Ustalardan sonra

  • Hüseyin Odabaşı
  • Hüseyin Odabaşı
    04 Eyl 2025 11:30

    Tarih şahit ki her büyük ve kutup gibi vazife gören insanlar vefat ettikten sonra Ona bağlı olan cemaatinde az veya çok sıkıntılar baş gösterdi. Fakat Allah’ın bu has kulları bu durumu toprağa giren bir tohum gibi “bir ölmeye mukabil bin dirilme” olarak gördüler.   

    Himmeti milleti olanlar için onlarla başlayan yolun kendilerinden sonra da şehrahlar şeklinde devam etmesi çok önemliydi. Hz. İbrahim peygamber (sav) kendinden sonra Allah (c.c) tarafından temin ve tesis edilen salihler yolunun devamını mümkün kılmak için Allah’tan evlat talebinde bulundu. Hz. İbrahim'in yaşlılığında yaşlı Sariye’sinden yani soyundan gelen peygamber evlatlarına baktığımızda; “Rabbim! Beni namazı hakkıyla edâ eden bir kimse eyle, Zürriyetimden de böyle kimseler var et! Rabbimiz, duâmı kabul buyur.” (İbrahim, 40) gibi dualarını o ilerlemiş yaşına rağmen Allah kabul etti:

    Hz. İbrahim’in soyundan Hz. Yakub (İsrail), Hz. İshak, Hz. Yusuf, Hz. Yakub, Hz. Musa, Hz. Harun, Hz. Davud ve Hz. Süleyman, Hz. Zekeriya, Hz. Yahya ve Hz. İsa (a.s.) gibi peygamberler geldi.

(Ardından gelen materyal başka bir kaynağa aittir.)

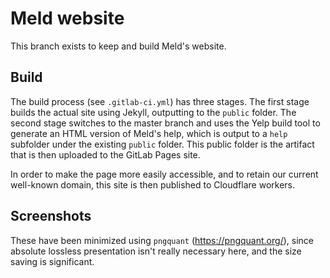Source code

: 
Meld website
============

This branch exists to keep and build Meld's website.


Build
-----

The build process (see `.gitlab-ci.yml`) has three stages. The first stage
builds the actual site using Jekyll, outputting to the `public` folder. The
second stage switches to the master branch and uses the Yelp build tool to
generate an HTML version of Meld's help, which is output to a `help` subfolder
under the existing `public` folder. This public folder is the artifact that is
then uploaded to the GitLab Pages site.

In order to make the page more easily accessible, and to retain our current
well-known domain, this site is then published to Cloudflare workers.


Screenshots
-----------

These have been minimized using `pngquant` (https://pngquant.org/), since
absolute lossless presentation isn't really necessary here, and the size
saving is significant.
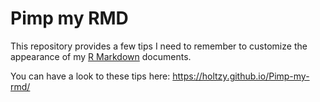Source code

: Pimp my RMD
===================

This repository provides a few tips I need to remember to customize the appearance of my [R Markdown](https://rmarkdown.rstudio.com) documents.  

You can have a look to these tips here: https://holtzy.github.io/Pimp-my-rmd/

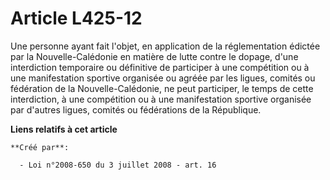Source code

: # Article L425-12

Une personne ayant fait l'objet, en application de la réglementation édictée par la Nouvelle-Calédonie en matière de lutte
contre le dopage, d'une interdiction temporaire ou définitive de participer à une compétition ou à une manifestation sportive
organisée ou agréée par les ligues, comités ou fédération de la Nouvelle-Calédonie, ne peut participer, le temps de cette
interdiction, à une compétition ou à une manifestation sportive organisée par d'autres ligues, comités ou fédérations de la
République.

**Liens relatifs à cet article**

	**Créé par**:

	  - Loi n°2008-650 du 3 juillet 2008 - art. 16
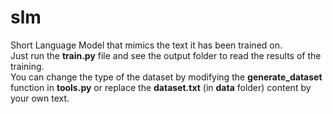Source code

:# slm
Short Language Model that mimics the text it has been trained on. <br>
Just run the **train.py** file and see the output folder to read the results of the training. <br>
You can change the type of the dataset by modifying the  **generate_dataset** function in **tools.py** or replace the **dataset.txt** (in **data** folder) content by your own text.
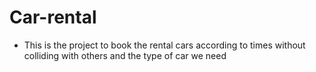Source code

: # Car-rental
- This is the project to book the rental cars according to times without colliding with others and the type of car we need
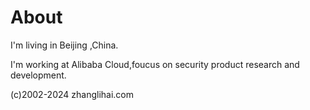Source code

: # About

I'm living in Beijing ,China.

I'm working at Alibaba Cloud,foucus on security product research and development.


(c)2002-2024 zhanglihai.com
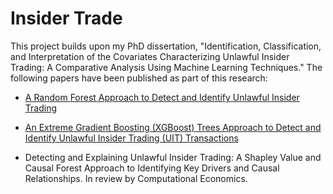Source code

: # Insider Trade 


This project builds upon my PhD dissertation, "Identification, Classification, and Interpretation of the Covariates Characterizing Unlawful Insider Trading: A Comparative Analysis Using Machine Learning Techniques." The following papers have been published as part of this research:



- [A Random Forest Approach to Detect and Identify Unlawful Insider Trading](https://link.springer.com/article/10.1007/s10614-025-10993-2)

- [An Extreme Gradient Boosting (XGBoost) Trees Approach to Detect and Identify Unlawful Insider Trading (UIT) Transactions](https://data.scitevents.org/BooksPublishedScitepress.aspx)

- Detecting and Explaining Unlawful Insider Trading: A Shapley Value and Causal Forest Approach to Identifying Key Drivers and Causal Relationships. In review by Computational Economics. 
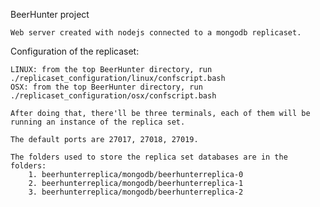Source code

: BeerHunter project


	Web server created with nodejs connected to a mongodb replicaset.

Configuration of the replicaset:

	LINUX: from the top BeerHunter directory, run ./replicaset_configuration/linux/confscript.bash
	OSX: from the top BeerHunter directory, run ./replicaset_configuration/osx/confscript.bash

	After doing that, there'll be three terminals, each of them will be running an instance of the replica set.

	The default ports are 27017, 27018, 27019.

	The folders used to store the replica set databases are in the folders:
		1. beerhunterreplica/mongodb/beerhunterreplica-0
		2. beerhunterreplica/mongodb/beerhunterreplica-1
		3. beerhunterreplica/mongodb/beerhunterreplica-2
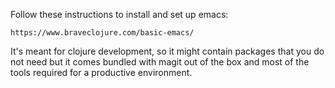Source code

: Follow these instructions to install and set up emacs:

`https://www.braveclojure.com/basic-emacs/`

It's meant for clojure development, so it might contain packages that you do not need but it comes bundled with magit out of the box and most of the tools required for a productive environment.
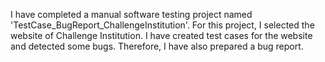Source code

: I have completed a manual software testing project named 'TestCase_BugReport_ChallengeInstitution'. For this project, I selected the website of Challenge Institution. I have created test cases for the website and detected some bugs. Therefore, I have also prepared a bug report.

    Peygamberimizden (sav) sonra bazı mürtedler dinden döndü. Fakat Hz. Ebu Bekir’in basiretli tutumuyla şok yaşayan Müslümanlar yeniden derlenip toparlandılar. Öyle ki İslam devletinin sınırları çok geçmeden ta İran’ın içlerine Bizans’a kadar vardı ulaştı.

    Moğol istilalarının yaşandığı bir dönemde Müslümanlara yeniden bir ruh ve heyecan veren Mevlana’ya vefatı esnasında hanımı Kira Hatun; “Sen bin yıl yaşamalıydın Mevlâna” serzenişinde bulundu. Çünkü Kira Hatun Mevlâna ile yakalanan birlikteliğin vefatı ile bozulacağından endişeliydi. Mevlanalar ve Koneviler gibi Allah dostları ile sürülen Anadolu toprağında daha sonra Osmanlı Devleti yeşerdi, boy attı.

    Murat Hüdavendigar 1389’da Kosova savaşındayken hain Miloçkobiloviç’in hançeri ile yaralanıp kanlar içinde yatarken kendisinden bir isteğinin olup olmadığını soran Komutanına dağılmayın, iri ve diri olun anlamına gelecek şekilde; “Atan inmeyezüz” temennisinde bulundu. I. Murattan sonra Osmanlı daha bir büyüdü, gelişti Avrupa'nın içlerine kadar dal budak saldı.

     

    Hazreti Bediüzzaman'ın vefatından sonra da Onunla Nurlara gözünü açmış olanlar “Bundan sonra ne olacak” endişesini  yaşadılar. Bediüzzaman iman ağacının neredeyse tamamen kurutulduğu felaket asrında işe vaziyet etti. Onun gidişinden sonra ipe dizilen tesbihin taneleri hükmündeki talebeleri, birlik ve beraberliklerini koruyamayabilirlerdi. Evet doğru, nispeten Üstadın dönemindeki beraberlik bozuldu. Ancak nur ağacı dallara ayrıldı, çoğaldıkça çoğaldı. Dünyanın her tarafında meyveler verdi.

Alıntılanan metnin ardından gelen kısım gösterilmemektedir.